The Cranwell CLA.2 (or Cranwell II as it sometimes appears) was a largely conventional two-seat single-engined biplane, with some unusual features. It was a single bay sesquiplane the lower wing having an area only 52% of the upper one. As a result of the different spans, the interplane struts leant strongly outwards. The interplane gap was unusually large, with the aim of reducing interference effects between the wings; these deleterious interplane effects were still not widely appreciated in 1924. The wings lacked stagger and sweep; both had constant chord and ailerons were carried on both wings, with their own internal control runs. The CL.2 was a two-seater (with dual controls as required by the Lympne competition rules) with pilot and pupil sitting side by side under the forward part of the upper wing, and as a result the fuselage was broad at this point (3 ft 9 in or 1.14 m), broader than it was deep. Another consequence was that the centre section struts from the upper wing to the fuselage top longerons were unusually widely spaced, a spacing enhanced by a slight outward lean. The wings did not fold but could be rapidly removed for transport.

The fuselage was flat-sided, built up around four longerons which were made of spruce at the rear and ash forward of the cockpit. Behind the cockpit, the fuselage narrowed in plan view in a gently curved way to the tail, but less usually Comper made the fuselage reduce in depth also; whilst the upper longeron was horizontal with the aircraft in flying position, the lower one was angled upwards. The fin and rudder formed an approximate quadrant, though the unbalanced rudder extended down between the elevators to the fuselage bottom. The nearly rectangular tailplane was mounted on the upper longeron. A standard curved decking, built up with stringers over frames topped the fuselage from front to rear.
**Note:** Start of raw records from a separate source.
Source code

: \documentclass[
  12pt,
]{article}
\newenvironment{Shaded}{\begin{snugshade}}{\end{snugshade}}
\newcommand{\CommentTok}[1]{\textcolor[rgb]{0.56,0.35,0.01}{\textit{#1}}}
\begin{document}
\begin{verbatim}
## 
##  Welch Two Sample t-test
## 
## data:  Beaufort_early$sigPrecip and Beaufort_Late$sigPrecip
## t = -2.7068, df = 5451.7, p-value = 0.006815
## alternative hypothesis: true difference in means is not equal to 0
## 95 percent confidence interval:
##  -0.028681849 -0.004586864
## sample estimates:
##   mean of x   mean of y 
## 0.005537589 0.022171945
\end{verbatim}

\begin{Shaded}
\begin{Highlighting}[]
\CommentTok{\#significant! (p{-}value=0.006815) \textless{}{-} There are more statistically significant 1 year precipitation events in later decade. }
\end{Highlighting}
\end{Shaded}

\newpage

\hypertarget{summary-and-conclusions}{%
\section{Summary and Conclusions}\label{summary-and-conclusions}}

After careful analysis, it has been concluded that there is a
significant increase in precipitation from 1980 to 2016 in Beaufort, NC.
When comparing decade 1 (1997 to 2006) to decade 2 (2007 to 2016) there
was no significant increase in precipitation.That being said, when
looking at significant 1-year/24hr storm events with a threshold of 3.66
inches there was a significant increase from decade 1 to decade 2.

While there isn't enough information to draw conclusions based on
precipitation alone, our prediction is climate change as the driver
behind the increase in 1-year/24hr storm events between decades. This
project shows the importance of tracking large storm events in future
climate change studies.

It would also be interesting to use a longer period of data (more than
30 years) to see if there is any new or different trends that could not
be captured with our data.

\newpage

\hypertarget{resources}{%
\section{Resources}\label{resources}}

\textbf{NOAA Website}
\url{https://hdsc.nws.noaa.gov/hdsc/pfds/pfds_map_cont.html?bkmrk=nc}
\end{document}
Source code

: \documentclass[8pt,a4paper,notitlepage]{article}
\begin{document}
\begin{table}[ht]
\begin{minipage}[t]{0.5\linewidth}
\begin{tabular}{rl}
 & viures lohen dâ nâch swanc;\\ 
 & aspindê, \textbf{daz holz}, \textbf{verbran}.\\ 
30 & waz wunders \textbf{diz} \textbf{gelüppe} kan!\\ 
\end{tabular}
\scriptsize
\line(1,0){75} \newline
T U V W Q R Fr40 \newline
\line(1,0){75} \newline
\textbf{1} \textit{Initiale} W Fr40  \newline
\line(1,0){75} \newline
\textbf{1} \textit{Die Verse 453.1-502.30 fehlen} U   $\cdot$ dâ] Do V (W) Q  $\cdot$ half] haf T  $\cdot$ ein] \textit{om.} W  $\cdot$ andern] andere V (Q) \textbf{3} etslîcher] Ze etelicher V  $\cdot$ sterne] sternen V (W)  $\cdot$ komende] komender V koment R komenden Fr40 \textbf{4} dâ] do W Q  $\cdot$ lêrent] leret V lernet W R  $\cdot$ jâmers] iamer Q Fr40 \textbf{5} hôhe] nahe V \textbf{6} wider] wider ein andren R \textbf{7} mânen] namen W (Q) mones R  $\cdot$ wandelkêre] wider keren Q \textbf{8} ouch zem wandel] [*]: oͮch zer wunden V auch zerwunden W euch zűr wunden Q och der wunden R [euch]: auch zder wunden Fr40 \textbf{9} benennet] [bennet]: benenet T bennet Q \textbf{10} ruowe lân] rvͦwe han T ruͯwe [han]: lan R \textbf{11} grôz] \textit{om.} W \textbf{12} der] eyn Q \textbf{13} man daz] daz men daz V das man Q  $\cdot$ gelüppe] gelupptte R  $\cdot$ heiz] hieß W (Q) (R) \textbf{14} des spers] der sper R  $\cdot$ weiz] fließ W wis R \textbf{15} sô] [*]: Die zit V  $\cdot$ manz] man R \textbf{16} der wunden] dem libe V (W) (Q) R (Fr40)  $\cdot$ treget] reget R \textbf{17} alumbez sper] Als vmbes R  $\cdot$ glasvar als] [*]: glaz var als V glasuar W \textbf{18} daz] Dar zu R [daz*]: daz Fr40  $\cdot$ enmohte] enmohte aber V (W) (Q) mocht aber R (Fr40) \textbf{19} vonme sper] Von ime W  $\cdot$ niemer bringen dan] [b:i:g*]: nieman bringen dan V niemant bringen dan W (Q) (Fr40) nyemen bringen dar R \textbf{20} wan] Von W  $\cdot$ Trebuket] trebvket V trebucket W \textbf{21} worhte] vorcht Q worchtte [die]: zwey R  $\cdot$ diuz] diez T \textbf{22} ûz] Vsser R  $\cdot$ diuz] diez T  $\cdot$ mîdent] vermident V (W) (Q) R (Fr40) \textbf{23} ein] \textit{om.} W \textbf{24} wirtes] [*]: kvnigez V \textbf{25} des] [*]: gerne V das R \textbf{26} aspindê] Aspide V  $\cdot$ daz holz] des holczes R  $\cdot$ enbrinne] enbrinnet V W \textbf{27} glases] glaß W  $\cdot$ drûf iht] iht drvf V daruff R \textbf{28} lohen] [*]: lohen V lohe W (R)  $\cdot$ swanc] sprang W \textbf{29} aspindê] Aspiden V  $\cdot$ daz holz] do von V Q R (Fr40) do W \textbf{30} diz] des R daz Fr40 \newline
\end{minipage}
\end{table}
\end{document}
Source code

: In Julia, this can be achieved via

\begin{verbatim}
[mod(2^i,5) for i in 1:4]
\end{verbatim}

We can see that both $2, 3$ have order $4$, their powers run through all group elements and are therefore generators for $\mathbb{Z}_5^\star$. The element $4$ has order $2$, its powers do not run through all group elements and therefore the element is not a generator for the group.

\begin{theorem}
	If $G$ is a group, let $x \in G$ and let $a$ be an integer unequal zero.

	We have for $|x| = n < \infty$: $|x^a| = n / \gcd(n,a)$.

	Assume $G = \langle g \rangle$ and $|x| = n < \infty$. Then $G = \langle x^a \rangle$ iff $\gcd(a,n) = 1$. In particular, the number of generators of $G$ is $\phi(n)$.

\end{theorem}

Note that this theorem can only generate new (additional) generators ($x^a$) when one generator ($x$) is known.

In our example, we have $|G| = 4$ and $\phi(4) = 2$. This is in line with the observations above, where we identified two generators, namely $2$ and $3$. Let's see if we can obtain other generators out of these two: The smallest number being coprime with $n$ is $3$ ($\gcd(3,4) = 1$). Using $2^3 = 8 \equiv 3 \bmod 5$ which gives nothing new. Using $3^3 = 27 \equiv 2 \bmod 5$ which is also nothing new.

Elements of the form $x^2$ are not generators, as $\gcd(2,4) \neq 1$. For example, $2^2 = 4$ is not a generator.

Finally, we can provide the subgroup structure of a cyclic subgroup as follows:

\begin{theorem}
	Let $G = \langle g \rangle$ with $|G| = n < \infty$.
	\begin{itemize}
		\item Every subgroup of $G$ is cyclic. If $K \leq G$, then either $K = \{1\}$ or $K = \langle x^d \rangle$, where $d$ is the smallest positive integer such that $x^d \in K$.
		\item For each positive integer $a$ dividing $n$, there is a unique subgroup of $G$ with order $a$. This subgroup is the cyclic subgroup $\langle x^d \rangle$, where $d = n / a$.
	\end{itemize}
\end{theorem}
Forward of the cockpit the lower longerons curved strongly upwards and inwards, meeting the now inward curving upper members at the engine bulkhead, on which was mounted the 32 hp (24 kW) Bristol Cherub I flat-twin driving a two-bladed small diameter propeller. The single axle undercarriage was mounted on a pair of short V-shaped legs, each V cut out of plywood and mounted vertically on the lower longerons, so that the track was about 4 ft (1.22 m). The CLA.2 sat close to the ground, with its wheels only slightly ahead of and below the wing leading edge.

The CLA. 2 first flew, with its designer at the controls, on 14 September 1924. The Lympne competition began two weeks later, with the elimination trials on 27–8 September. Labelled as aircraft No.3 and registered as G-EBKC the CLA.2 completed these successfully, but like several other aircraft failed to complete all the speed and takeoff tests, coming sixth out of seven overall. It did, however fly for nearly 18 hours and covered more than 760 miles (1,250 km), winning the valuable £300 reliability prize. After the light plane trials the CLA.2 went to RAF Martlesham Heath. It was written off by an Air Ministry pilot sometime before 20 May 1925. The Air Ministry compensated the CLA club for this loss. No more CLA.2s were built, but the prize money and the compensation helped to fund the CLA club's next aircraft, the Cranwell CLA.3.